═════ Information given

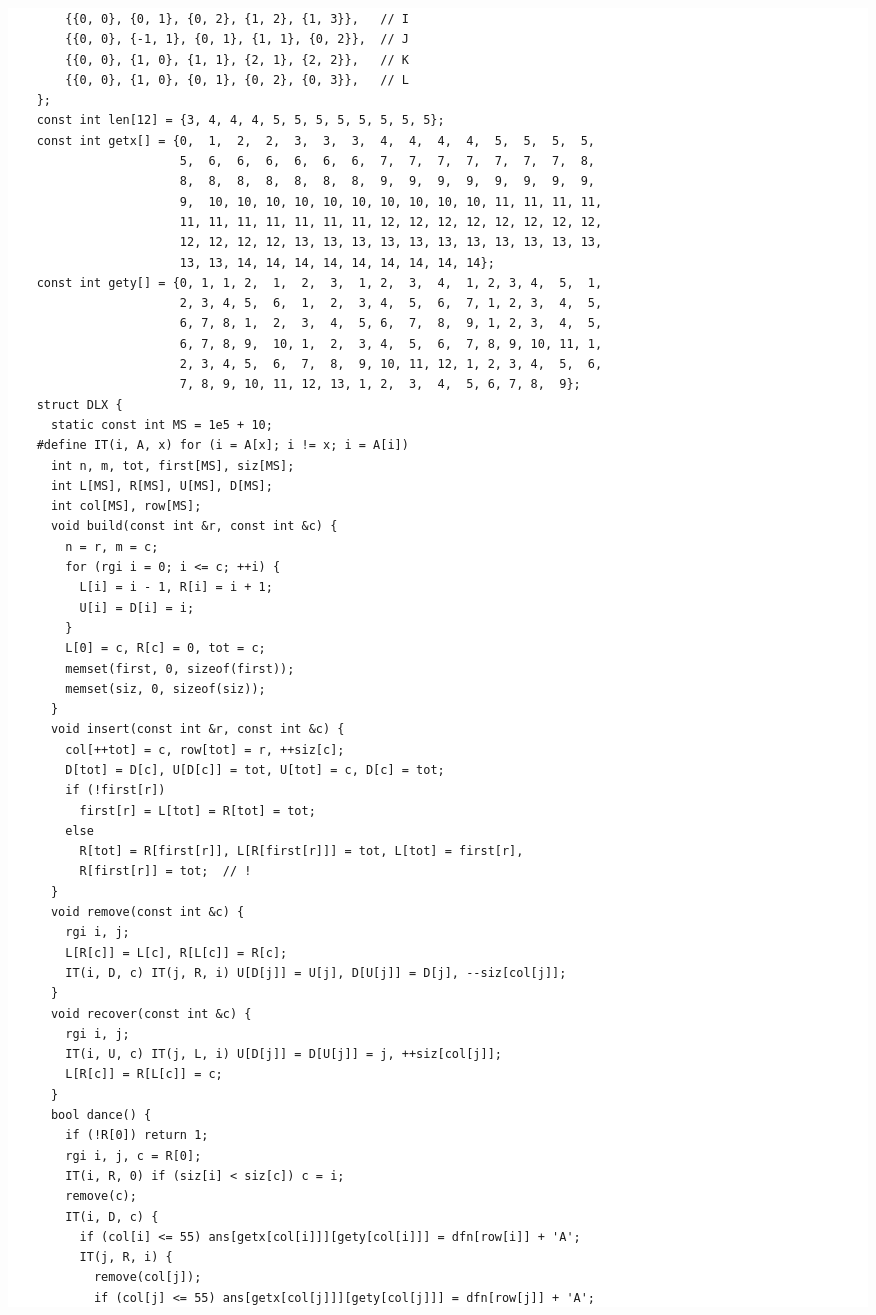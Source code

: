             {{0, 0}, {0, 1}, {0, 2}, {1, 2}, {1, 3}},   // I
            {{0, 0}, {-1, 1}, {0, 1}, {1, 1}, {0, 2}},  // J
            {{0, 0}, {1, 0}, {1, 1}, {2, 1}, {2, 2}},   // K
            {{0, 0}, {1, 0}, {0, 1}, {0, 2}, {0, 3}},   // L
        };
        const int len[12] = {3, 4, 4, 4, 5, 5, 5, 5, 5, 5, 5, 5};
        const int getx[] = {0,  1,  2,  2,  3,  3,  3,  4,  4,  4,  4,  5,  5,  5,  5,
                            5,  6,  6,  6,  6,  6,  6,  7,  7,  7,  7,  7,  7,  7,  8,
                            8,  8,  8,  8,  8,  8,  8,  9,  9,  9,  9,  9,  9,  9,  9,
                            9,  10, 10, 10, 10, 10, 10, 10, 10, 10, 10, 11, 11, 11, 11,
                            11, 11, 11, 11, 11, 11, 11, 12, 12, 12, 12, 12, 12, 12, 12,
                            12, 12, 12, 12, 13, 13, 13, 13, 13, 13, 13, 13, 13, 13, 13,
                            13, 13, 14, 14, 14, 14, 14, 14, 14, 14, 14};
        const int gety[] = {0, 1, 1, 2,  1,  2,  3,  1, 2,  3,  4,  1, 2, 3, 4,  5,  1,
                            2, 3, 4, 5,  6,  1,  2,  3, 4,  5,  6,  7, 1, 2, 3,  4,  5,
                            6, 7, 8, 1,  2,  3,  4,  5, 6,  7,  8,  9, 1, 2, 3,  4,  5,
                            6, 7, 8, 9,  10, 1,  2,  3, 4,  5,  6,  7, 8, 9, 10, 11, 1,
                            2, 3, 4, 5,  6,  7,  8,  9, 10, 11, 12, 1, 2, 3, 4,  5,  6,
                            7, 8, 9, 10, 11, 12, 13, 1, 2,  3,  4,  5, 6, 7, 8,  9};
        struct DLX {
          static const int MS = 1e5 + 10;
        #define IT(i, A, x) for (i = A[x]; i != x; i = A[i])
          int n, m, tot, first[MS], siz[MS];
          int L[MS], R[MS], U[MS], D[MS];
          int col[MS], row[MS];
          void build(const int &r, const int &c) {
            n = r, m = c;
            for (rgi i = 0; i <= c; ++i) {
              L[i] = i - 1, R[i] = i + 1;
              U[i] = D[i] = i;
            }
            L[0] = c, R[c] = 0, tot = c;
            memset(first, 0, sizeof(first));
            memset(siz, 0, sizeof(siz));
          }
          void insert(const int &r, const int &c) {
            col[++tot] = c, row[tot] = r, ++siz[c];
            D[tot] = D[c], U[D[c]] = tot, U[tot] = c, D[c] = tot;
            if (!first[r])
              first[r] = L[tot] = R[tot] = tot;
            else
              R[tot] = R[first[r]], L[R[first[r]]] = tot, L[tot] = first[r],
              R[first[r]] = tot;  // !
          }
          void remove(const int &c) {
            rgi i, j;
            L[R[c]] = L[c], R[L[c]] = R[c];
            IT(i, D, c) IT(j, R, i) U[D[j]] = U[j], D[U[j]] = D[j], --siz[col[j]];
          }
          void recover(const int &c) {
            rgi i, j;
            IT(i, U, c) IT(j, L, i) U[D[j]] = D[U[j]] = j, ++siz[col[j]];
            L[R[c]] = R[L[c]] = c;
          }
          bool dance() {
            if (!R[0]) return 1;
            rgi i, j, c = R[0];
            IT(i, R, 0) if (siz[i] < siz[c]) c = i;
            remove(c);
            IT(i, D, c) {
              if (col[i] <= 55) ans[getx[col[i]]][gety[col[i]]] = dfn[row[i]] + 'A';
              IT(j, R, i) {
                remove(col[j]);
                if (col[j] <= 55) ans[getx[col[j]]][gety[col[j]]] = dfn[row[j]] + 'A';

══════════

▸ **Activity**:
I'd like every record above written out again exactly, without the pictures.

▸ **Exercise result**:
Source code

:             {{0, 0}, {0, 1}, {0, 2}, {1, 2}, {1, 3}},   // I
            {{0, 0}, {-1, 1}, {0, 1}, {1, 1}, {0, 2}},  // J
            {{0, 0}, {1, 0}, {1, 1}, {2, 1}, {2, 2}},   // K
            {{0, 0}, {1, 0}, {0, 1}, {0, 2}, {0, 3}},   // L
        };
        const int len[12] = {3, 4, 4, 4, 5, 5, 5, 5, 5, 5, 5, 5};
        const int getx[] = {0,  1,  2,  2,  3,  3,  3,  4,  4,  4,  4,  5,  5,  5,  5,
                            5,  6,  6,  6,  6,  6,  6,  7,  7,  7,  7,  7,  7,  7,  8,
                            8,  8,  8,  8,  8,  8,  8,  9,  9,  9,  9,  9,  9,  9,  9,
                            9,  10, 10, 10, 10, 10, 10, 10, 10, 10, 10, 11, 11, 11, 11,
                            11, 11, 11, 11, 11, 11, 11, 12, 12, 12, 12, 12, 12, 12, 12,
                            12, 12, 12, 12, 13, 13, 13, 13, 13, 13, 13, 13, 13, 13, 13,
                            13, 13, 14, 14, 14, 14, 14, 14, 14, 14, 14};
        const int gety[] = {0, 1, 1, 2,  1,  2,  3,  1, 2,  3,  4,  1, 2, 3, 4,  5,  1,
                            2, 3, 4, 5,  6,  1,  2,  3, 4,  5,  6,  7, 1, 2, 3,  4,  5,
                            6, 7, 8, 1,  2,  3,  4,  5, 6,  7,  8,  9, 1, 2, 3,  4,  5,
                            6, 7, 8, 9,  10, 1,  2,  3, 4,  5,  6,  7, 8, 9, 10, 11, 1,
                            2, 3, 4, 5,  6,  7,  8,  9, 10, 11, 12, 1, 2, 3, 4,  5,  6,
                            7, 8, 9, 10, 11, 12, 13, 1, 2,  3,  4,  5, 6, 7, 8,  9};
        struct DLX {
          static const int MS = 1e5 + 10;
        #define IT(i, A, x) for (i = A[x]; i != x; i = A[i])
          int n, m, tot, first[MS], siz[MS];
          int L[MS], R[MS], U[MS], D[MS];
          int col[MS], row[MS];
          void build(const int &r, const int &c) {
            n = r, m = c;
            for (rgi i = 0; i <= c; ++i) {
              L[i] = i - 1, R[i] = i + 1;
              U[i] = D[i] = i;
            }
            L[0] = c, R[c] = 0, tot = c;
            memset(first, 0, sizeof(first));
            memset(siz, 0, sizeof(siz));
          }
          void insert(const int &r, const int &c) {
            col[++tot] = c, row[tot] = r, ++siz[c];
            D[tot] = D[c], U[D[c]] = tot, U[tot] = c, D[c] = tot;
            if (!first[r])
              first[r] = L[tot] = R[tot] = tot;
            else
              R[tot] = R[first[r]], L[R[first[r]]] = tot, L[tot] = first[r],
              R[first[r]] = tot;  // !
          }
          void remove(const int &c) {
            rgi i, j;
            L[R[c]] = L[c], R[L[c]] = R[c];
            IT(i, D, c) IT(j, R, i) U[D[j]] = U[j], D[U[j]] = D[j], --siz[col[j]];
          }
          void recover(const int &c) {
            rgi i, j;
            IT(i, U, c) IT(j, L, i) U[D[j]] = D[U[j]] = j, ++siz[col[j]];
            L[R[c]] = R[L[c]] = c;
          }
          bool dance() {
            if (!R[0]) return 1;
            rgi i, j, c = R[0];
            IT(i, R, 0) if (siz[i] < siz[c]) c = i;
            remove(c);
            IT(i, D, c) {
              if (col[i] <= 55) ans[getx[col[i]]][gety[col[i]]] = dfn[row[i]] + 'A';
              IT(j, R, i) {
                remove(col[j]);
                if (col[j] <= 55) ans[getx[col[j]]][gety[col[j]]] = dfn[row[j]] + 'A';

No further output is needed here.